The Goodness of This Friday
The “goodness” of Good Friday has always eluded me. I keenly feel the heaviness of humanity’s selfishness, sin, and deceit on this day dedicated to remembering Jesus’s crucifixion and death. I learned later in life that this unique day isn’t always called “good” but is known by many different names by Christians around the world:
In Spanish, “Viernes Santo” or “Holy Friday”
In Greek, “Μεγάλη Παρασκευή” which translates to "Great Friday"
In German, “Karfreitag” or "Mourning Friday"
In Bulgarian, “Разпети петък” or "Crucified Friday"
In the Scandinavian languages and Finnish ("pitkäperjantai"), it is called "Long Friday"
This year, I’ve been repeating that “genuine transformation is only possible in the presence of great love and/or great suffering.” The greatness of intermingled love and pain has never been greater than what Jesus manifested on the cross. While the events recorded in Luke 23 (which will guide this evening’s worship service) are pure evil, the fruit of Jesus’s labors is beyond “good” or “great,” or even “holy.” What Jesus accomplished is transcendent.

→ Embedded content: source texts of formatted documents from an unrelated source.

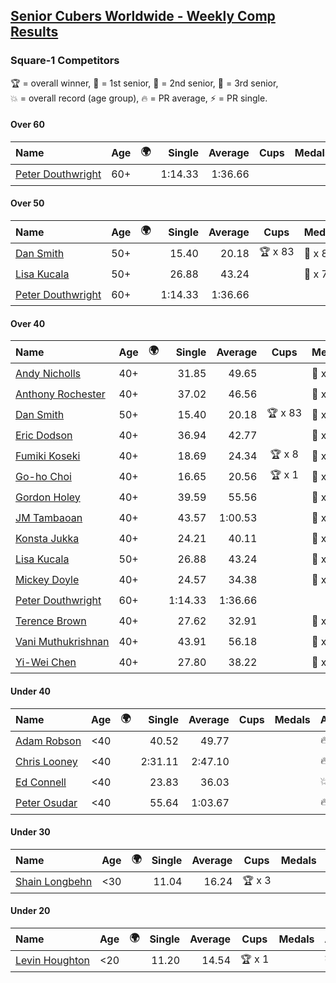 <style>table {white-space: nowrap;}</style>
<link rel="stylesheet" type="text/css" href="/scw-comp/css/flags.css" />

## [Senior Cubers Worldwide - Weekly Comp Results](/scw-comp/results/)
### Square-1 Competitors

<span style="white-space: nowrap;">🏆 = overall winner</span>, <span style="white-space: nowrap;">🥇 = 1st senior</span>, <span style="white-space: nowrap;">🥈 = 2nd senior</span>, <span style="white-space: nowrap;">🥉 = 3rd senior</span>, <span style="white-space: nowrap;">💥 = overall record (age group)</span>, <span style="white-space: nowrap;">🔥 = PR average</span>, <span style="white-space: nowrap;">⚡ = PR single</span>.

#### Over 60

| Name | Age | 🌍 | Single | Average | Cups | Medals | Achievements |
| :-- | :--: | :--: | --: | --: | :--: | :-- | :-- |
| [Peter Douthwright](../../persons/peter_douthwright/sq1.md) | 60+ | <i class="flag flag-CA" /> | 1:14.33 | 1:36.66 |  |  | 💥 x 1, 🔥 x 1, ⚡ x 1 |

#### Over 50

| Name | Age | 🌍 | Single | Average | Cups | Medals | Achievements |
| :-- | :--: | :--: | --: | --: | :--: | :-- | :-- |
| [Dan Smith](../../persons/dan_smith/sq1.md) | 50+ | <i class="flag flag-US" /> | 15.40 | 20.18 | 🏆 x 83 | 🥇 x 87, 🥈 x 9 | 💥 x 12, 🔥 x 7, ⚡ x 7 |
| [Lisa Kucala](../../persons/lisa_kucala/sq1.md) | 50+ | <i class="flag flag-US" /> | 26.88 | 43.24 |  | 🥉 x 7 | 🔥 x 3, ⚡ x 3 |
| [Peter Douthwright](../../persons/peter_douthwright/sq1.md) | 60+ | <i class="flag flag-CA" /> | 1:14.33 | 1:36.66 |  |  | 💥 x 1, 🔥 x 1, ⚡ x 1 |

#### Over 40

| Name | Age | 🌍 | Single | Average | Cups | Medals | Achievements |
| :-- | :--: | :--: | --: | --: | :--: | :-- | :-- |
| [Andy Nicholls](../../persons/andy_nicholls/sq1.md) | 40+ | <i class="flag flag-GB" /> | 31.85 | 49.65 |  | 🥈 x 6 | 🔥 x 2, ⚡ x 2 |
| [Anthony Rochester](../../persons/anthony_rochester/sq1.md) | 40+ | <i class="flag flag-AU" /> | 37.02 | 46.56 |  | 🥈 x 2, 🥉 x 2 | 🔥 x 4, ⚡ x 3 |
| [Dan Smith](../../persons/dan_smith/sq1.md) | 50+ | <i class="flag flag-US" /> | 15.40 | 20.18 | 🏆 x 83 | 🥇 x 87, 🥈 x 9 | 💥 x 12, 🔥 x 7, ⚡ x 7 |
| [Eric Dodson](../../persons/eric_dodson/sq1.md) | 40+ | <i class="flag flag-US" /> | 36.94 | 42.77 |  | 🥈 x 1, 🥉 x 3 | 🔥 x 4, ⚡ x 5 |
| [Fumiki Koseki](../../persons/fumiki_koseki/sq1.md) | 40+ | <i class="flag flag-JP" /> | 18.69 | 24.34 | 🏆 x 8 | 🥇 x 8, 🥈 x 16 | 💥 x 2, 🔥 x 9, ⚡ x 4 |
| [Go-ho Choi](../../persons/go_ho_choi/sq1.md) | 40+ | <i class="flag flag-KR" /> | 16.65 | 20.56 | 🏆 x 1 | 🥇 x 1 | 💥 x 1, 🔥 x 1, ⚡ x 1 |
| [Gordon Holey](../../persons/gordon_holey/sq1.md) | 40+ | <i class="flag flag-US" /> | 39.59 | 55.56 |  | 🥉 x 2 | 🔥 x 2, ⚡ x 3 |
| [JM Tambaoan](../../persons/jm_tambaoan/sq1.md) | 40+ | <i class="flag flag-PH" /> | 43.57 | 1:00.53 |  | 🥈 x 8, 🥉 x 5 | 🔥 x 10, ⚡ x 7 |
| [Konsta Jukka](../../persons/konsta_jukka/sq1.md) | 40+ | <i class="flag flag-FI" /> | 24.21 | 40.11 |  | 🥉 x 5 | 🔥 x 4, ⚡ x 3 |
| [Lisa Kucala](../../persons/lisa_kucala/sq1.md) | 50+ | <i class="flag flag-US" /> | 26.88 | 43.24 |  | 🥉 x 7 | 🔥 x 3, ⚡ x 3 |
| [Mickey Doyle](../../persons/mickey_doyle/sq1.md) | 40+ | <i class="flag flag-US" /> | 24.57 | 34.38 |  | 🥈 x 36, 🥉 x 4 | 🔥 x 12, ⚡ x 5 |
| [Peter Douthwright](../../persons/peter_douthwright/sq1.md) | 60+ | <i class="flag flag-CA" /> | 1:14.33 | 1:36.66 |  |  | 💥 x 1, 🔥 x 1, ⚡ x 1 |
| [Terence Brown](../../persons/terence_brown/sq1.md) | 40+ | <i class="flag flag-NZ" /> | 27.62 | 32.91 |  | 🥈 x 3 | 🔥 x 3, ⚡ x 2 |
| [Vani Muthukrishnan](../../persons/vani_muthukrishnan/sq1.md) | 40+ | <i class="flag flag-IN" /> | 43.91 | 56.18 |  | 🥉 x 1 | 🔥 x 1, ⚡ x 1 |
| [Yi-Wei Chen](../../persons/yi_wei_chen/sq1.md) | 40+ | <i class="flag flag-TW" /> | 27.80 | 38.22 |  | 🥈 x 4, 🥉 x 10 | 🔥 x 4, ⚡ x 3 |

#### Under 40

| Name | Age | 🌍 | Single | Average | Cups | Medals | Achievements |
| :-- | :--: | :--: | --: | --: | :--: | :-- | :-- |
| [Adam Robson](../../persons/adam_robson/sq1.md) | <40 | <i class="flag flag-GB" /> | 40.52 | 49.77 |  |  | 🔥 x 4, ⚡ x 4 |
| [Chris Looney](../../persons/chris_looney/sq1.md) | <40 | <i class="flag flag-US" /> | 2:31.11 | 2:47.10 |  |  | 🔥 x 1, ⚡ x 1 |
| [Ed Connell](../../persons/ed_connell/sq1.md) | <40 | <i class="flag flag-IE" /> | 23.83 | 36.03 |  |  | 💥 x 1, 🔥 x 5, ⚡ x 4 |
| [Peter Osudar](../../persons/peter_osudar/sq1.md) | <40 | <i class="flag flag-CA" /> | 55.64 | 1:03.67 |  |  | 🔥 x 1, ⚡ x 1 |

#### Under 30

| Name | Age | 🌍 | Single | Average | Cups | Medals | Achievements |
| :-- | :--: | :--: | --: | --: | :--: | :-- | :-- |
| [Shain Longbehn](../../persons/shain_longbehn/sq1.md) | <30 | <i class="flag flag-US" /> | 11.04 | 16.24 | 🏆 x 3 |  | 💥 x 3, 🔥 x 2, ⚡ x 2 |

#### Under 20

| Name | Age | 🌍 | Single | Average | Cups | Medals | Achievements |
| :-- | :--: | :--: | --: | --: | :--: | :-- | :-- |
| [Levin Houghton](../../persons/levin_houghton/sq1.md) | <20 | <i class="flag flag-CH" /> | 11.20 | 14.54 | 🏆 x 1 |  | 💥 x 1, 🔥 x 1, ⚡ x 1 |


<!-- Global site tag (gtag.js) - Google Analytics -->
<script async src="https://www.googletagmanager.com/gtag/js?id=UA-86348435-3"></script>
<script>window.dataLayer = window.dataLayer || []; function gtag() {dataLayer.push(arguments);} gtag('js', new Date()); gtag('config', 'UA-86348435-3');</script>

But how can it be? How does it work that Jesus’s innocent death on this day leads to something good or great or holy?
There are hints in the world of biology and physics as to how the deep wisdom of God operates. It is planting season here in Illinois. The frost is gone and the soil is ready. Every green thumb knows that the healthiest growth is aided by decaying matter, compost, and even manure. In one of the mysteries of the natural world, the hidden secrets of seemingly “dead” seeds are unlocked in the presence of already “dead” and “rotting” matter. In particular, the nitrogen and phosphorus released from manure brings life. The plant that bore the seed will live again, emerging from the tomb of earth and soil green, alive, and breathing.
In a similar way, the cross stinks of death, rot, and decay. It is the grand culmination of the manure pile of human history. But mystery of mysteries, when the seed of Jesus’s body was planted beside that rot, new life emerged on that very spot. This resurrection was catalyzed by the toxic chemicals of human fear, hatred, and deceit. These were the raw materials that heightened Jesus’s immense suffering and love for us, Who could have guessed?
The powers of evil could not! Satan, having ignorantly orchestrated the events of Jesus’s passion, did not understand the deeper wisdom of God.
Perhaps that is why this Friday is “good.” Evil seems to have the upper hand. Darkness settles on the land. But the deep wisdom of God is doing its “good,” “holy,” even great “work.”
Let’s watch and wait for just a little while longer. Sunday. Is. coming.
May the Spirit bless you this weekend with a keen awareness of Jesus’s love and suffering on your behalf.